Sigolène était là, à sa place. Elle venait de signer un livre à quelqu’un et s’est retournée pour parler à une dame qui se trouvait derrière elle. Son agent ? Une librairie ? Une garde du corps ? C’était dans le stand de cette nouvelle libraire que nous attendons avec impatience depuis des mois et dont les travaux dans les locaux restaurés n’en finissent pas. Finiront-ils un jour ? A mon dernier passage, la palissade autour commençait à tomber. Je la trouverai, sûrement, en rentrant. Une nouvelle librairie au Centre-Ville à la place du cinéma Plazza, fermé depuis des années.

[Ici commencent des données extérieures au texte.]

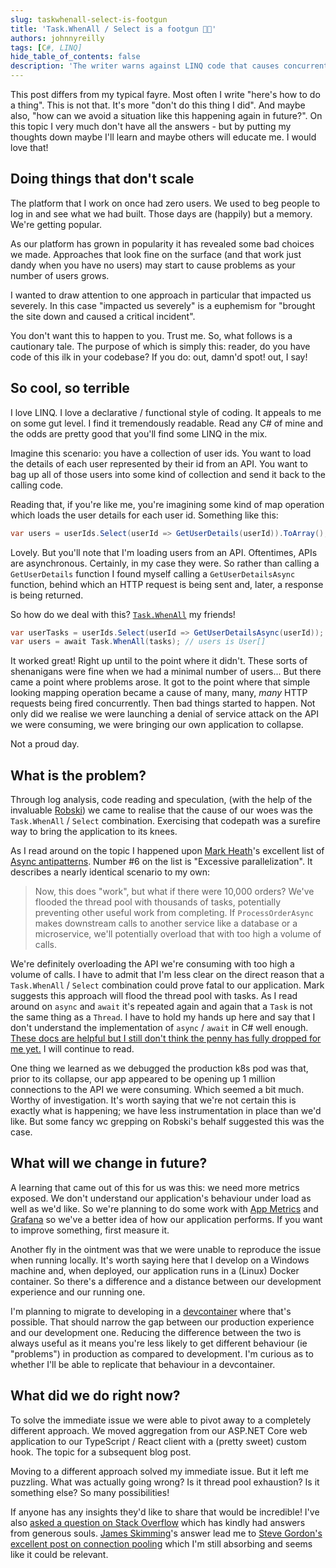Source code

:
 ```yaml
---
slug: taskwhenall-select-is-footgun
title: 'Task.WhenAll / Select is a footgun 👟🔫'
authors: johnnyreilly
tags: [C#, LINQ]
hide_table_of_contents: false
description: 'The writer warns against LINQ code that causes concurrent API requests and shares plans for better metrics and a development container.'
---
```


This post differs from my typical fayre. Most often I write "here's how to do a thing". This is not that. It's more "don't do this thing I did". And maybe also, "how can we avoid a situation like this happening again in future?". On this topic I very much don't have all the answers - but by putting my thoughts down maybe I'll learn and maybe others will educate me. I would love that!

<!--truncate-->

## Doing things that don't scale

The platform that I work on once had zero users. We used to beg people to log in and see what we had built. Those days are (happily) but a memory. We're getting popular.

As our platform has grown in popularity it has revealed some bad choices we made. Approaches that look fine on the surface (and that work just dandy when you have no users) may start to cause problems as your number of users grows.

I wanted to draw attention to one approach in particular that impacted us severely. In this case "impacted us severely" is a euphemism for "brought the site down and caused a critical incident".

You don't want this to happen to you. Trust me. So, what follows is a cautionary tale. The purpose of which is simply this: reader, do you have code of this ilk in your codebase? If you do: out, damn'd spot! out, I say!

## So cool, so terrible

I love LINQ. I love a declarative / functional style of coding. It appeals to me on some gut level. I find it tremendously readable. Read any C# of mine and the odds are pretty good that you'll find some LINQ in the mix.

Imagine this scenario: you have a collection of user ids. You want to load the details of each user represented by their id from an API. You want to bag up all of those users into some kind of collection and send it back to the calling code.

Reading that, if you're like me, you're imagining some kind of map operation which loads the user details for each user id. Something like this:

```cs
var users = userIds.Select(userId => GetUserDetails(userId)).ToArray(); // users is User[]
```

Lovely. But you'll note that I'm loading users from an API. Oftentimes, APIs are asynchronous. Certainly, in my case they were. So rather than calling a `GetUserDetails` function I found myself calling a `GetUserDetailsAsync` function, behind which an HTTP request is being sent and, later, a response is being returned.

So how do we deal with this? [`Task.WhenAll`](https://docs.microsoft.com/en-us/dotnet/api/system.threading.tasks.task.whenall?view=netcore-3.1#System_Threading_Tasks_Task_WhenAll__1_System_Collections_Generic_IEnumerable_System_Threading_Tasks_Task___0___) my friends!

```cs
var userTasks = userIds.Select(userId => GetUserDetailsAsync(userId));
var users = await Task.WhenAll(tasks); // users is User[]
```

It worked great! Right up until to the point where it didn't. These sorts of shenanigans were fine when we had a minimal number of users... But there came a point where problems arose. It got to the point where that simple looking mapping operation became a cause of many, many, _many_ HTTP requests being fired concurrently. Then bad things started to happen. Not only did we realise we were launching a denial of service attack on the API we were consuming, we were bringing our own application to collapse.

Not a proud day.

## What is the problem?

Through log analysis, code reading and speculation, (with the help of the invaluable [Robski](https://www.linkedin.com/in/robert-grzankowski-53618114)) we came to realise that the cause of our woes was the `Task.WhenAll` / `Select` combination. Exercising that codepath was a surefire way to bring the application to its knees.

As I read around on the topic I happened upon [Mark Heath](https://www.twitter.com/mark_heath)'s excellent list of [Async antipatterns](https://markheath.net/post/async-antipatterns). Number #6 on the list is "Excessive parallelization". It describes a nearly identical scenario to my own:

> Now, this does "work", but what if there were 10,000 orders? We've flooded the thread pool with thousands of tasks, potentially preventing other useful work from completing. If `ProcessOrderAsync` makes downstream calls to another service like a database or a microservice, we'll potentially overload that with too high a volume of calls.

We're definitely overloading the API we're consuming with too high a volume of calls. I have to admit that I'm less clear on the direct reason that a `Task.WhenAll` / `Select` combination could prove fatal to our application. Mark suggests this approach will flood the thread pool with tasks. As I read around on `async` and `await` it's repeated again and again that a `Task` is not the same thing as a `Thread`. I have to hold my hands up here and say that I don't understand the implementation of `async` / `await` in C# well enough. [These docs are helpful but I still don't think the penny has fully dropped for me yet.](https://docs.microsoft.com/en-us/dotnet/standard/async-in-depth#deeper-dive-into-tasks-for-an-io-bound-operation) I will continue to read.

One thing we learned as we debugged the production k8s pod was that, prior to its collapse, our app appeared to be opening up 1 million connections to the API we were consuming. Which seemed a bit much. Worthy of investigation. It's worth saying that we're not certain this is exactly what is happening; we have less instrumentation in place than we'd like. But some fancy wc grepping on Robski's behalf suggested this was the case.

## What will we change in future?

A learning that came out of this for us was this: we need more metrics exposed. We don't understand our application's behaviour under load as well as we'd like. So we're planning to do some work with [App Metrics](https://www.app-metrics.io/) and [Grafana](https://grafana.com/) so we've a better idea of how our application performs. If you want to improve something, first measure it.

Another fly in the ointment was that we were unable to reproduce the issue when running locally. It's worth saying here that I develop on a Windows machine and, when deployed, our application runs in a (Linux) Docker container. So there's a difference and a distance between our development experience and our running one.

I'm planning to migrate to developing in a [devcontainer](https://code.visualstudio.com/docs/remote/containers) where that's possible. That should narrow the gap between our production experience and our development one. Reducing the difference between the two is always useful as it means you're less likely to get different behaviour (ie "problems") in production as compared to development. I'm curious as to whether I'll be able to replicate that behaviour in a devcontainer.

## What did we do right now?

To solve the immediate issue we were able to pivot away to a completely different approach. We moved aggregation from our ASP.NET Core web application to our TypeScript / React client with a (pretty sweet) custom hook. The topic for a subsequent blog post.

Moving to a different approach solved my immediate issue. But it left me puzzling. What was actually going wrong? Is it thread pool exhaustion? Is it something else? So many possibilities!

If anyone has any insights they'd like to share that would be incredible! I've also [asked a question on Stack Overflow](https://stackoverflow.com/questions/62490098/task-whenall-with-select-is-a-footgun-but-why/62490705) which has kindly had answers from generous souls. [James Skimming](https://twitter.com/jamesskimming)'s answer lead me to [Steve Gordon's excellent post on connection pooling](https://www.stevejgordon.co.uk/httpclient-connection-pooling-in-dotnet-core) which I'm still absorbing and seems like it could be relevant.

Je parlais de Sigolène. Elle ne m’avait pas vue.  Lorsqu’elle s’est enfin retournée, son émotion était forte. Elle n’a pas pu, devant moi, une inconnue qui attendait un peu de son attention, retenir un flot de larmes. Comme un enfant perdu. La distance s’est rompu. Nous étions deux femmes, solidaires et l’admiration pour l’écrivaine-journaliste-juriste, est devenue de l’amitié, de la tendresse pour cette jeune femme qui se bat contre les démons. J’ai eu le privilège de partager ce moment mystérieux où l’émotion l’emporte sur les convenances. J’ai eu deux belles dédicaces qui parlent de voyages et d’amitié.

J’ai lu d’un trait J’ai déserté le pays de l’enfance  c’est Sigolène, une jeune femme, avocate qui croit, en la Justice mais le monde, la nécessité de gagner sa vie, la connerie des hommes, la folie douce (ou pas) n’en font qu’à leur tête. Peut-on admettre de «défendre» ceux qui spolient le travailleur? C’est pourtant, malgré tout, son métier. Défendre les intérêts d’un client qui n’est pas forcément celui qu’elle voudrait défendre. Mais pourquoi ce con d’andouille d’adversaire n’utilise pas les éléments de défense qu’elle lui file en douce pour l’aider et qui pourraient faire pencher la balance à son avantage ? Elle perdrait ce procès qu’elle en serait bien contente, mais non ! Monsieur Machin est trop con pour se servir des clés qu’elle lui donne. L’angoisse de voir tomber le verdict à son avantage produit des ravages dans un esprit sensible… Quelle est la distance entre la folie et la sagesse ? Le retour au Paradis de l’enfance aura, peut-être des effets bénéfiques.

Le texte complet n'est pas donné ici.